I have problem with implementation of iteration. I think, that it has to look like this:

safe_search :: [a] -> Int -> Maybe a
safe_search xs n = foldr iteration init_val xs n
    where
    iteration :: a -> (Int -> [a]) -> Int -> a
    iteration x g 0 = []
    iteration x g n = x (n - 1)
    init_val :: Int -> a
    init_val = const 0

But It has to many errors. My intuition about haskell is wrong.

Answer 1

you have

safe_search :: [a] -> Int -> Maybe a
safe_search xs n = foldr iteration init_val xs n

if null xs holds, foldr iteration init_val [] => init_val, so

init_val n

must make sense. Nothing to return, so

             = Nothing

is all we can do here, to fit the return type.

So init_val is a function, :: Int -> Maybe a. By the definition of foldr, this is also what the "recursive" argument to the combining function is, "coming from the right":

iteration x r 

but then this call must also return just such a function itself (again, by the definition of foldr, foldr f z [a,b,c,...,n] == f a (f b (f c (...(f n z)...))), f :: a -> b -> b i.e. it must return a value of the same type as it gets in its 2nd argument ), so

               n | n==0 = Just x

That was easy, 0-th element is the one at hand, x; what if n > 0?
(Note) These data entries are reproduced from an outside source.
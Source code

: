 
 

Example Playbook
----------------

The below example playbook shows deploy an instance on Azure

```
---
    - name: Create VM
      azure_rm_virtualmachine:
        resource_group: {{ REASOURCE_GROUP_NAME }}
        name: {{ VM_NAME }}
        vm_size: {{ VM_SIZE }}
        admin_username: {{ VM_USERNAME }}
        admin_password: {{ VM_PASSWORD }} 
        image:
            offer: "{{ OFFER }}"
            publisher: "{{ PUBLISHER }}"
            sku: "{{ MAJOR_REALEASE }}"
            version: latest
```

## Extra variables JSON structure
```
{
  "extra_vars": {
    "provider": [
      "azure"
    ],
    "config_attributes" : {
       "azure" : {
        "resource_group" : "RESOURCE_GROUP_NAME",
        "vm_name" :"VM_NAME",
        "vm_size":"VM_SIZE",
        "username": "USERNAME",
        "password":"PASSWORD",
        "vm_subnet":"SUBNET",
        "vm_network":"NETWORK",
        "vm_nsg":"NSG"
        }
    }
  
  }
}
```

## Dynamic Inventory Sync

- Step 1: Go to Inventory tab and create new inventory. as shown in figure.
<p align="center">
                 | n>0  = ... (n-1)

Right? Just one more step left for you to do on your own... :) It's not x (the list's element) that goes on the dots there; it must be a function. We've already received such a function, as an argument...
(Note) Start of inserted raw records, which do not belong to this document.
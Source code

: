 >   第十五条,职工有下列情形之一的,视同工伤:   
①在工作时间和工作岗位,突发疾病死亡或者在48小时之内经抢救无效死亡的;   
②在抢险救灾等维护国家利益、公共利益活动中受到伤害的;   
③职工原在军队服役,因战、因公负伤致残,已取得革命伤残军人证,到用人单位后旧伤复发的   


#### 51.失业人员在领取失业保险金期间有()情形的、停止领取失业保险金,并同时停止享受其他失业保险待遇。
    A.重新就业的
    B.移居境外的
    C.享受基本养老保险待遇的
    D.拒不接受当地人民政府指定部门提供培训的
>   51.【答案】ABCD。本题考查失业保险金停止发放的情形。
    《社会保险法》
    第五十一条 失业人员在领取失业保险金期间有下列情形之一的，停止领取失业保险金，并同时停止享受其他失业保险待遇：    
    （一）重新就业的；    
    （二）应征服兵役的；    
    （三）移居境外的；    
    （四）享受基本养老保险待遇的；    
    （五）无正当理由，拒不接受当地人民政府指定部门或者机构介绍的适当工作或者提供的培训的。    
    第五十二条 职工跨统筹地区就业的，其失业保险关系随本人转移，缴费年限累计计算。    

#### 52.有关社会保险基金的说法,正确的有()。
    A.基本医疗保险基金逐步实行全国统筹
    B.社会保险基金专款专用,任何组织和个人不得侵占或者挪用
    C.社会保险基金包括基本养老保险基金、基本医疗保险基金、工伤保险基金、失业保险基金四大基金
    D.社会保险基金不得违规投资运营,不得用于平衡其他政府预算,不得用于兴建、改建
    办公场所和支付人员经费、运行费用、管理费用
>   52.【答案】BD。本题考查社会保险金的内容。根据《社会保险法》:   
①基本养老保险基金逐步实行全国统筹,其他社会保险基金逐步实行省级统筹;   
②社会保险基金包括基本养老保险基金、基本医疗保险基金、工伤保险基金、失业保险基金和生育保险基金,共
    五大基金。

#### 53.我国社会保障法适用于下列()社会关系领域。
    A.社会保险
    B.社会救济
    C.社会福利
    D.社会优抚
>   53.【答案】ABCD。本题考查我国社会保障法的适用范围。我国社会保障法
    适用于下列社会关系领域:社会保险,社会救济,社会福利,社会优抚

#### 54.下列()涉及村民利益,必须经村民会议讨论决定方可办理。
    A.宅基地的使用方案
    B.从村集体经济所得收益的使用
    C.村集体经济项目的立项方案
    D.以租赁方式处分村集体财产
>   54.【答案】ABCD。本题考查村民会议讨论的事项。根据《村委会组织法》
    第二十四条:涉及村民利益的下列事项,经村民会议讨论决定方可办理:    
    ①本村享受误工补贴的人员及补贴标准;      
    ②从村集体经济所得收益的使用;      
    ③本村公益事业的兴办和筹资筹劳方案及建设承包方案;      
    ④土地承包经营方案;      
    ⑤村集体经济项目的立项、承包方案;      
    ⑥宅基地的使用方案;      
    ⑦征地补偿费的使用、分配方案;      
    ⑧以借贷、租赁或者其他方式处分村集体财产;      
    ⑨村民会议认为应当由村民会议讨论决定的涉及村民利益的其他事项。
To see what's going on here, it might help to check the case when the input is a one-element list, first,

safe_search [x] n = foldr iteration init_val [x] n
                  = iteration x init_val n

and with two elements,

            [x1, x2] n = iteration x1 (iteration x2 init_val) n
        --               iteration x  r                       n

Hope it is clear now.

edit: So, this resembles the usual foldr-based implementation of zip fused with the descending enumeration from n down, indeed encoding the more higher-level definition of

foo xs n = ($ zip xs [n,n-1..]) $ 
                        dropWhile ((>0) . snd) >>>
                        map fst >>>
                        take 1 >>> listToMaybe
         = drop n >>> take 1 >>> listToMaybe $ xs

Answer 2

I suggest to use standard foldr pattern, because it is easier to read and understand the code, when you use standard functions:

1. foldr has the type foldr :: (a -> b -> b) -> [a] -> b -> [b], where third argument b is the accumulator acc for elements of your list [a].
2. You need to stop adding elements of your list [a] to acc after you've added desired element of your list. Then you take head of the resulting list [b] and thus get desired element of the list [a].
3. To get n'th element of the list xs, you need to add length xs - n elements of xs to the accumulator acc, counting from the end of the list.
4. But where to use an iterator if we want to use the standard foldr function to improve the readability of our code? We can use it in our accumulator, representing it as a tuple (acc, iterator). We subtract 1 from the iterator each turn we add element from our initial list xs to the acc and stop to add elements of xs to the acc when our iterator is equal 0.
5. Then we apply head . fst to the result of our foldr function to get the desired element of the initial list xs and wrap it with Just constructor.
6. Of course, if length - 1 of our initial list xs is less than the index of desired element n, the result of the whole function safeSearch will be Nothing.

Here is the code of the function safeSearch:

safeSearch :: Int -> [a] -> Maybe a
safeSearch n xs
  | (length xs - 1) < n = Nothing
  | otherwise           = return $ findElem n' xs
  where findElem num =
          head .
          fst .
          foldr (\x (acc,iterator) ->
                   if iterator /= 0
                      then (x : acc,iterator - 1)
                      else (acc,iterator))
                ([],num)

        n' = length xs - n

Answer 3

Think about a few things.

1. What type should init_val have?

2. What do you need to do with g? g is the trickiest part of this code. If you've ever learned about continuation-passing style, you should probably think of both init_val and g as continuations.

3. What does x represent? What will you need to do with it?

I wrote up an explanation some time ago about how the definition of foldl in terms of foldr works. You may find it helpful.